Dataset records START

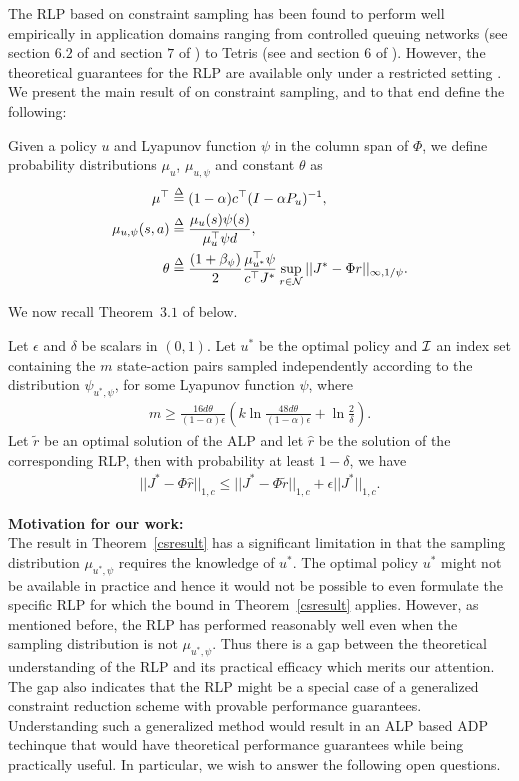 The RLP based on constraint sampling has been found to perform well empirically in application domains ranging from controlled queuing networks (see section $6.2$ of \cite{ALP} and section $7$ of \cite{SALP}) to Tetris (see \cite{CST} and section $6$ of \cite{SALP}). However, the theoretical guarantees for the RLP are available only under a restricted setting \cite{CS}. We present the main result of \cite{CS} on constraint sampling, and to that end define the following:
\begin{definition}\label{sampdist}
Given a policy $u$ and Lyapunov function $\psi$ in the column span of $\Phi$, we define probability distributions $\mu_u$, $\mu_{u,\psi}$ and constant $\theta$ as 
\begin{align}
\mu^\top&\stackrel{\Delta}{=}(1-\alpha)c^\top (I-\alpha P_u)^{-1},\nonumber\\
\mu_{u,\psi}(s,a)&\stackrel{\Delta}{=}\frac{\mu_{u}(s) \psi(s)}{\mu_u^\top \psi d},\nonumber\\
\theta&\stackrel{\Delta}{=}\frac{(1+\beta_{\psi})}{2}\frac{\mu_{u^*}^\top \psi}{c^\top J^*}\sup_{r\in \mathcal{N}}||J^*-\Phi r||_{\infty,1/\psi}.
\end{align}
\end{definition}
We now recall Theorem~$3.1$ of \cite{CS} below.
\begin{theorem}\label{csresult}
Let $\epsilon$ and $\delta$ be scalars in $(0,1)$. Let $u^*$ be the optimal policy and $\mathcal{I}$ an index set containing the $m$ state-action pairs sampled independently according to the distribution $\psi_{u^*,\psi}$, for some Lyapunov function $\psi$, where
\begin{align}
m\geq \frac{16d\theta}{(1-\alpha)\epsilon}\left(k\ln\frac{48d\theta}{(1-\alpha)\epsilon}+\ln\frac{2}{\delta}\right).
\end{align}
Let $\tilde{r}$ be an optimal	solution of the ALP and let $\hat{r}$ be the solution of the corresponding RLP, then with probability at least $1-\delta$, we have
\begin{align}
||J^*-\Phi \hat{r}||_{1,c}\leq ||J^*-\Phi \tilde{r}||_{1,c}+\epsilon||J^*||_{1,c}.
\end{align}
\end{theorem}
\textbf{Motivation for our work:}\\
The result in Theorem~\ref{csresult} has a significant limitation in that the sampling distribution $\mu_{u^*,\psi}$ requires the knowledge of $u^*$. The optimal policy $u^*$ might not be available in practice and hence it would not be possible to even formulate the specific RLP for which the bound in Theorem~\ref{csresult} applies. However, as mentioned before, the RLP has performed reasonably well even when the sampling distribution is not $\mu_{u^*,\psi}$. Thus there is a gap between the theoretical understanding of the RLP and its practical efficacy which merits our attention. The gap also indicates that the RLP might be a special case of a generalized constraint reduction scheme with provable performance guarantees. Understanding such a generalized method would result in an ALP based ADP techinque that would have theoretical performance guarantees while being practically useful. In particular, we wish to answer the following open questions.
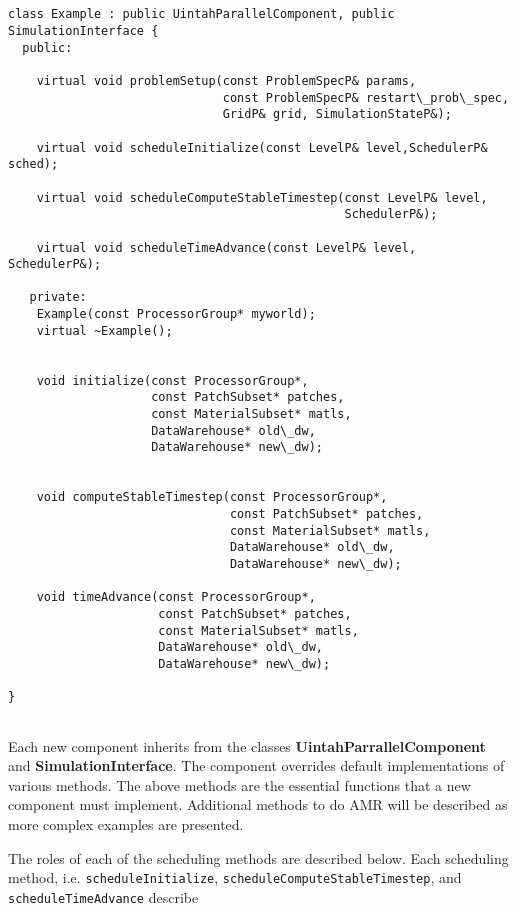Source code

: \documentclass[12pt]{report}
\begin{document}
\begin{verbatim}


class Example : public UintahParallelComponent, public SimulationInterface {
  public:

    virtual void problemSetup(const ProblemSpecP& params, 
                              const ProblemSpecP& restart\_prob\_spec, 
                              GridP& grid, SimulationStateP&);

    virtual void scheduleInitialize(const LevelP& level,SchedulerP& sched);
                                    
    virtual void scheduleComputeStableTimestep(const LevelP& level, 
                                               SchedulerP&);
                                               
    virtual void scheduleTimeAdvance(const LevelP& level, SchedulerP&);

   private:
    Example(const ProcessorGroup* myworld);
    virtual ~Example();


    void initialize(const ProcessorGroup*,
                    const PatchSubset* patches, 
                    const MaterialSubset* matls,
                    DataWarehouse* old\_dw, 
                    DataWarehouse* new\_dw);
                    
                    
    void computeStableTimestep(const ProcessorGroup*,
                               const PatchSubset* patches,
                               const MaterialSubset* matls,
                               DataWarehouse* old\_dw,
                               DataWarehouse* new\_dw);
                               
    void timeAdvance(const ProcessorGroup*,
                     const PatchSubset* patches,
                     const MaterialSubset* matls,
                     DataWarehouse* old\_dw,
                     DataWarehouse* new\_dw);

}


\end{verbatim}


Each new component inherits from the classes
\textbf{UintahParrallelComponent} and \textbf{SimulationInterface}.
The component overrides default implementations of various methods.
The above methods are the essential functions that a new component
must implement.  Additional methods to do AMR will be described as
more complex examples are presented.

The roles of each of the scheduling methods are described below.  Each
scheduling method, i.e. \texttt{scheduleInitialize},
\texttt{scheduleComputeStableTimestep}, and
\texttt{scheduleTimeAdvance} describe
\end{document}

Dataset records END
Dataset records START

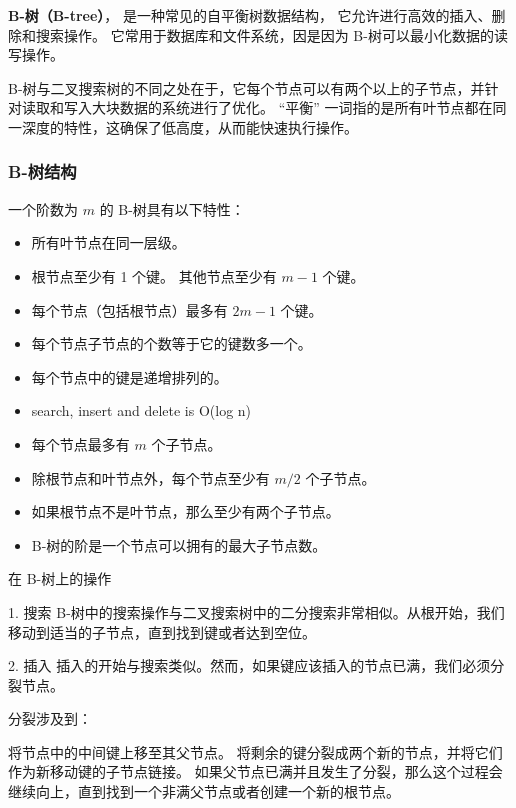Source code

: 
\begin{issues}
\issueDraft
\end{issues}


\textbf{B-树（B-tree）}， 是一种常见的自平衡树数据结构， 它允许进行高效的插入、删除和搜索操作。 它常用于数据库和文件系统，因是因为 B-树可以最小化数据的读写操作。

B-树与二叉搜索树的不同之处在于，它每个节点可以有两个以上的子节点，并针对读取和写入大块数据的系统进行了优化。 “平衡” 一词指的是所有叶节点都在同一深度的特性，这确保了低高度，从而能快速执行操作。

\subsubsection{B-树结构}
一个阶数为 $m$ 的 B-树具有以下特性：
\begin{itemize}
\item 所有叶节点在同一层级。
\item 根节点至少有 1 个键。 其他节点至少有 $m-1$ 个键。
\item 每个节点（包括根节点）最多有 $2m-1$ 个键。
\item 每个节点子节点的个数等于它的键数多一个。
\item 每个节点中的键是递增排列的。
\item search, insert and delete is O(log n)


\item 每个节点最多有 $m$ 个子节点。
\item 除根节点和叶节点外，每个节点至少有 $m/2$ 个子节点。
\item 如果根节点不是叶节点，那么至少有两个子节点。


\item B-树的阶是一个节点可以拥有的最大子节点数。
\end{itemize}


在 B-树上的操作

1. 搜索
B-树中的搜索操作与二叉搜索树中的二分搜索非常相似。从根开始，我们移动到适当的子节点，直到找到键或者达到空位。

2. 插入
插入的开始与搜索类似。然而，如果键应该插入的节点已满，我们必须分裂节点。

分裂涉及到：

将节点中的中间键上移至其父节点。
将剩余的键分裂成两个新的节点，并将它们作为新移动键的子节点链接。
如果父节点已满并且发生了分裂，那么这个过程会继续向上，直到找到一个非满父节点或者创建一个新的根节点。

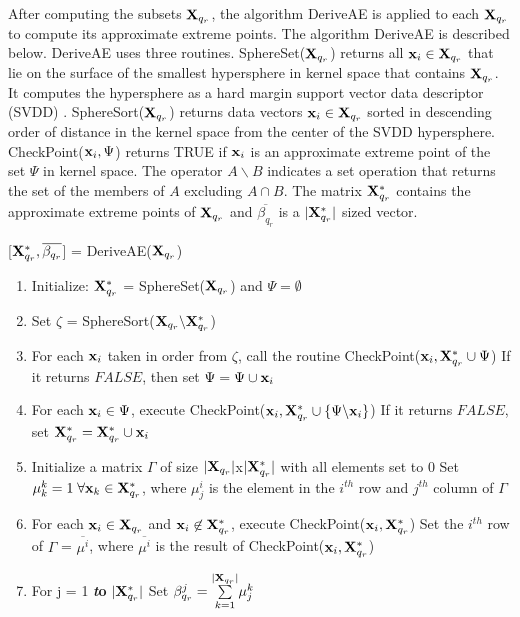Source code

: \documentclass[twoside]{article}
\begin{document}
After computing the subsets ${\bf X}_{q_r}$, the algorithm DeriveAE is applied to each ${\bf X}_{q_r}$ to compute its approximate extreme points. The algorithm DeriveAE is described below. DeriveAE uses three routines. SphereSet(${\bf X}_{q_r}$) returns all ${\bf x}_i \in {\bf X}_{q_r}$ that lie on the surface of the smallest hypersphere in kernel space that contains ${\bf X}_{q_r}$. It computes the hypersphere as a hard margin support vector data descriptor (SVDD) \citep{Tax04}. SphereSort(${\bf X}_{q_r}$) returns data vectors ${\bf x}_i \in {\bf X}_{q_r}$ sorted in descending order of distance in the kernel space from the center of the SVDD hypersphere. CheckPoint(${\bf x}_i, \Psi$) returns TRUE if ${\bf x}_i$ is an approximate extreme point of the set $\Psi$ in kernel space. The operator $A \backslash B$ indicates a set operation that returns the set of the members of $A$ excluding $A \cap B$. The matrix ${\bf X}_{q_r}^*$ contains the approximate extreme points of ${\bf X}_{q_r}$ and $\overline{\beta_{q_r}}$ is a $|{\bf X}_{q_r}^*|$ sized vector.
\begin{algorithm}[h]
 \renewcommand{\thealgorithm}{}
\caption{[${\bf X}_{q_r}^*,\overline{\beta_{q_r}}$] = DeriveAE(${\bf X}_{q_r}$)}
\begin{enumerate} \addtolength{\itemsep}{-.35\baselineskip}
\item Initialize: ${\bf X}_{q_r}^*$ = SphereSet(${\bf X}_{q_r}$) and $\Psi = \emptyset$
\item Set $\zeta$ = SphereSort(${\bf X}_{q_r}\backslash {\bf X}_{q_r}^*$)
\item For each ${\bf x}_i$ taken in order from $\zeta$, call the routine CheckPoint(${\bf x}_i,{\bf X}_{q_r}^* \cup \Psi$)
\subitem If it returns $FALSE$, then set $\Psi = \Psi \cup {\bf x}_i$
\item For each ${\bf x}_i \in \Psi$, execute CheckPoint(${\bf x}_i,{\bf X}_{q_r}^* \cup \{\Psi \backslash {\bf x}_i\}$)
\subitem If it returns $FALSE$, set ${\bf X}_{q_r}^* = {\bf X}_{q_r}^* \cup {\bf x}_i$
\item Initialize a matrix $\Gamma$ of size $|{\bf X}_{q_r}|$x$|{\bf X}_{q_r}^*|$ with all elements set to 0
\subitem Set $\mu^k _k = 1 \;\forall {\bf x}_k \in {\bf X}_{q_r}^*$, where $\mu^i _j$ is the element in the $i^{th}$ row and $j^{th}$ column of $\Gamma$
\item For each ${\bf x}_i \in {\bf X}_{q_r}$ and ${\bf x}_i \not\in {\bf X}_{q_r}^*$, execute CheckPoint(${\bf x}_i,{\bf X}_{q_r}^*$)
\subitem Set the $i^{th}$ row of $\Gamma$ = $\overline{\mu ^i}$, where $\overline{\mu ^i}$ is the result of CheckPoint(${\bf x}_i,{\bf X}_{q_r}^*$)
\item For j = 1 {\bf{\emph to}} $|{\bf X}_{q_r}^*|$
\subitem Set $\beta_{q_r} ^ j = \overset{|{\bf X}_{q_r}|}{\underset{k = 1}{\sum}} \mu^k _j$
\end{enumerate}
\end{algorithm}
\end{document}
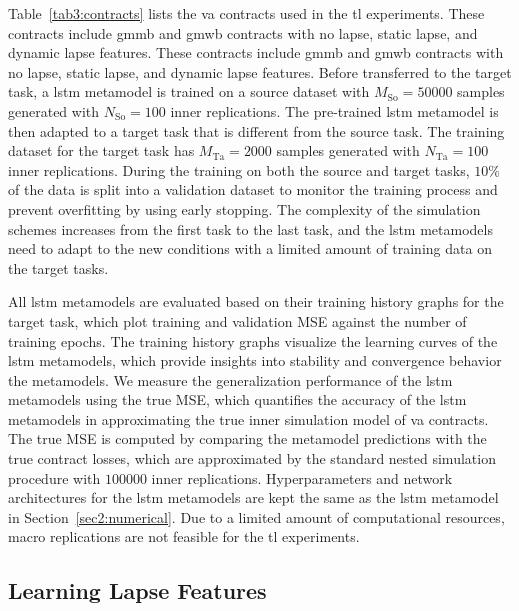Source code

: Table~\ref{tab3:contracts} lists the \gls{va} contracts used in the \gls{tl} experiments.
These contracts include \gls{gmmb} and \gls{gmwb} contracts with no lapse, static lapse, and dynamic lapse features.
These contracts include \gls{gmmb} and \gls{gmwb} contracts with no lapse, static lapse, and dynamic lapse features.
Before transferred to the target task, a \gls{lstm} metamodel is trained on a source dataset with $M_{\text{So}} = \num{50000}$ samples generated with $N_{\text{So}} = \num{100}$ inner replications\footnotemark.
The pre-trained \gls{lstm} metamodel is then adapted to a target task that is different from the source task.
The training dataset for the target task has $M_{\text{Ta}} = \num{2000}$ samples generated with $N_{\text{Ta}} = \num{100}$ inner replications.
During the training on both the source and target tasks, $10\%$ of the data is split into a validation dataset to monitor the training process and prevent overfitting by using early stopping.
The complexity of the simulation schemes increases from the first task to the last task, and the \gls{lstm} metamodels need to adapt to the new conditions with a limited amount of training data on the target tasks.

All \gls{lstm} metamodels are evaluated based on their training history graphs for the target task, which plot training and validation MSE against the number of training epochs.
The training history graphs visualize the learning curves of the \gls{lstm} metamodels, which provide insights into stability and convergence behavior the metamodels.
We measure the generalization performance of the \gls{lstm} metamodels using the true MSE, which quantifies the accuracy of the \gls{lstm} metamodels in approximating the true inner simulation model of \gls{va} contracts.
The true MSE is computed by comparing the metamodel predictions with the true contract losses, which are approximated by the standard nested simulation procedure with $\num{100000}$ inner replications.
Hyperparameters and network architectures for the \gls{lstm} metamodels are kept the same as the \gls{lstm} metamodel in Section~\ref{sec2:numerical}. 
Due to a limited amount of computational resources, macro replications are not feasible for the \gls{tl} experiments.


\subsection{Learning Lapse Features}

Dataset records END

**Task**
Each line in the data that holds the string "Lyapunov" must be returned.

**Solution for this exercise**
Given a policy $u$ and Lyapunov function $\psi$ in the column span of $\Phi$, we define probability distributions $\mu_u$, $\mu_{u,\psi}$ and constant $\theta$ as 
Let $\epsilon$ and $\delta$ be scalars in $(0,1)$. Let $u^*$ be the optimal policy and $\mathcal{I}$ an index set containing the $m$ state-action pairs sampled independently according to the distribution $\psi_{u^*,\psi}$, for some Lyapunov function $\psi$, where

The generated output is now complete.